/
Rabu, 18 Januari 2023 | 16:11 WIB
Bharada E (Antara)

Richard Eliezer atau Bharada E dinilai tak pantas dituntut  hukuman 12 tahun penjara dalam kasus  kasus pembunuhan berencana Brigadir Nofriansyah Yosua Hutabarat (Brigadir J).

Hal ini mengingat Bharada E atau Icad dinilai melakukan perbuatan itu atas dasar terpaksa karena diperintahkan oleh atasannya, Ferdy Sambo.

Terlebih, Bharada E dinilai sebagai justice collaborator yang berperan penting dalam pengungkapan pembunuhan berencana Brigadir J.

"Tdk adil walau baru sebatas tuntutan.  Bharada E sebatas melaksanakan perintah yg sama sekali tdk dapat ditolaknya saat itu dan masuk dlm jebakan FS RR dan PC serta kuat. Dan belum tentu tembakan E yg membuat alm J meninggal. Dan dia adh menjadi JC dari awal," tulis seorang pengguna Twitter @taqim***** pada Rabu (18/1/2023).

Netizen lain berkomentar bahwa pengorbanan Bharada E atau Icad selama ini mempertaruhkan nyawanya demi mengungkap kebenaran menjadi sia-sia.
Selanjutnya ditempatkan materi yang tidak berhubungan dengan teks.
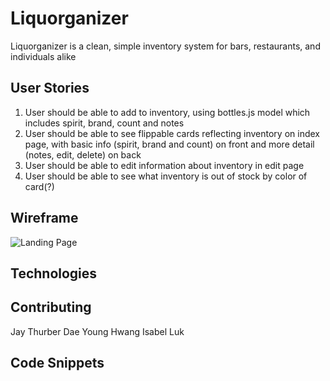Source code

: # Liquorganizer

Liquorganizer is a clean, simple inventory system for bars, restaurants, and individuals alike


## User Stories

1. User should be able to add to inventory, using bottles.js model which includes spirit, brand, count and notes
2. User should be able to see flippable cards reflecting inventory on index page, with basic info (spirit, brand and count) on front and more detail (notes, edit, delete) on back
3. User should be able to edit information about inventory in edit page
4. User should be able to see what inventory is out of stock by color of card(?)

## Wireframe

<img src="https://imgur.com/wGlDtJi" alt="Landing Page" />



## Technologies



## Contributing

Jay Thurber
Dae Young Hwang
Isabel Luk

## Code Snippets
"Siapa yg buka kasus siapa yg lebih berat hukumannya, berarti selama ini percuma dong Bharada E Mempertaruhkan hidup dia buat buka kasus ini kalo ujung2nya 12 tahun penjara. Harusnya si putri nih yg 12 tahun kebanyakan boong," tulis @peachyy*****.

Sebelumnya, Bharada E dituntut untuk menjalani hukuman pidana 12 tahun penjara.
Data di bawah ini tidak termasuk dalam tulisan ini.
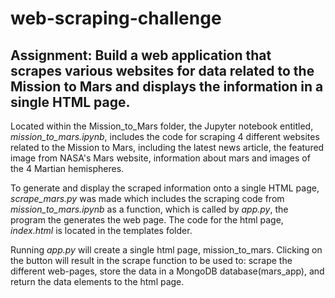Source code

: # web-scraping-challenge


## Assignment: Build a web application that scrapes various websites for data related to the Mission to Mars and displays the information in a single HTML page.

Located within the Mission_to_Mars folder, the Jupyter notebook entitled, *mission_to_mars.ipynb*, includes the code for scraping 4 different websites related to the Mission to Mars, including the latest news article, the featured image from NASA's Mars website, information about mars and images of the 4 Martian hemispheres.


To generate and display the scraped information onto a single HTML page, *scrape_mars.py* was made which includes the scraping code from *mission_to_mars.ipynb* as a function, which is called by *app.py*, the program the generates the web page.  The code for the html page, *index.html* is located in the templates folder.

Running *app.py* will create a single html page, mission_to_mars.  Clicking on the button will result in the scrape function to be used to: scrape the different web-pages, store the data in a MongoDB database(mars_app), and return the data elements to the html page.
“Menjatuhkan pidana terhadap terdakwa Richard Eliezer Pudihang Lumiu dengan pidana penjara selama 12 tahun,” kata Jaksa Penuntut Umum Paris Manalu saat membacakan tuntutan di hadapan Ketua Majelis Hakim Wahyu Iman Santoso, di Pengadilan Negeri Jakarta Selatan, Jakarta, Rabu (18/1/2023) dikutip dari Antara.
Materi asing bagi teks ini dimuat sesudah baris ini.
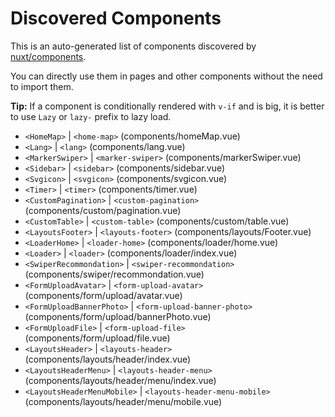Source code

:# Discovered Components

This is an auto-generated list of components discovered by [nuxt/components](https://github.com/nuxt/components).

You can directly use them in pages and other components without the need to import them.

**Tip:** If a component is conditionally rendered with `v-if` and is big, it is better to use `Lazy` or `lazy-` prefix to lazy load.

- `<HomeMap>` | `<home-map>` (components/homeMap.vue)
- `<Lang>` | `<lang>` (components/lang.vue)
- `<MarkerSwiper>` | `<marker-swiper>` (components/markerSwiper.vue)
- `<Sidebar>` | `<sidebar>` (components/sidebar.vue)
- `<Svgicon>` | `<svgicon>` (components/svgicon.vue)
- `<Timer>` | `<timer>` (components/timer.vue)
- `<CustomPagination>` | `<custom-pagination>` (components/custom/pagination.vue)
- `<CustomTable>` | `<custom-table>` (components/custom/table.vue)
- `<LayoutsFooter>` | `<layouts-footer>` (components/layouts/Footer.vue)
- `<LoaderHome>` | `<loader-home>` (components/loader/home.vue)
- `<Loader>` | `<loader>` (components/loader/index.vue)
- `<SwiperRecommondation>` | `<swiper-recommondation>` (components/swiper/recommondation.vue)
- `<FormUploadAvatar>` | `<form-upload-avatar>` (components/form/upload/avatar.vue)
- `<FormUploadBannerPhoto>` | `<form-upload-banner-photo>` (components/form/upload/bannerPhoto.vue)
- `<FormUploadFile>` | `<form-upload-file>` (components/form/upload/file.vue)
- `<LayoutsHeader>` | `<layouts-header>` (components/layouts/header/index.vue)
- `<LayoutsHeaderMenu>` | `<layouts-header-menu>` (components/layouts/header/menu/index.vue)
- `<LayoutsHeaderMenuMobile>` | `<layouts-header-menu-mobile>` (components/layouts/header/menu/mobile.vue)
Jaksa Penuntut Umum menyatakan bahwa terdakwa telah terbukti secara sah dan meyakinkan bersalah melanggar Pasal 340 subsider Pasal 338 juncto Pasal 55 ayat (1) ke-1 KUHP.

Baca Juga: Perbedaan Bacaan Doa Qunut Subuh Sendiri dan Berjamaah, Jangan Salah Baca!

Hal yang memberatkan tuntutan Richard Eliezer adalah perannya sebagai eksekutor yang mengakibatkan hilangnya nyawa korban Nofriansyah Yosua Hutabarat atau Brigadir J.

Perbuatan Eliezer menyebabkan duka yang mendalam bagi keluarga korban.

“Akibat perbuatan terdakwa menimbulkan keresahan dan kegaduhan yang meluas di masyarakat,” ucapnya.

Adapun hal meringankan, menurut Jaksa Penuntut Umum, yakni terdakwa tidak pernah dihukum dan berlaku sopan di persidangan. Eliezer dinilai kooperatif selama di persidangan, menyesali perbuatannya, dan keluarga korban sudah memaafkan Richard Eliezer.

“Terdakwa merupakan saksi pelaku yang bekerja sama untuk membongkar kejahatan ini,” ucap Paris Manalu.

Richard Eliezer merupakan salah satu dari lima terdakwa dalam kasus pembunuhan berencana Brigadir Nofriansyah Yosua Hutabarat (Brigadir J).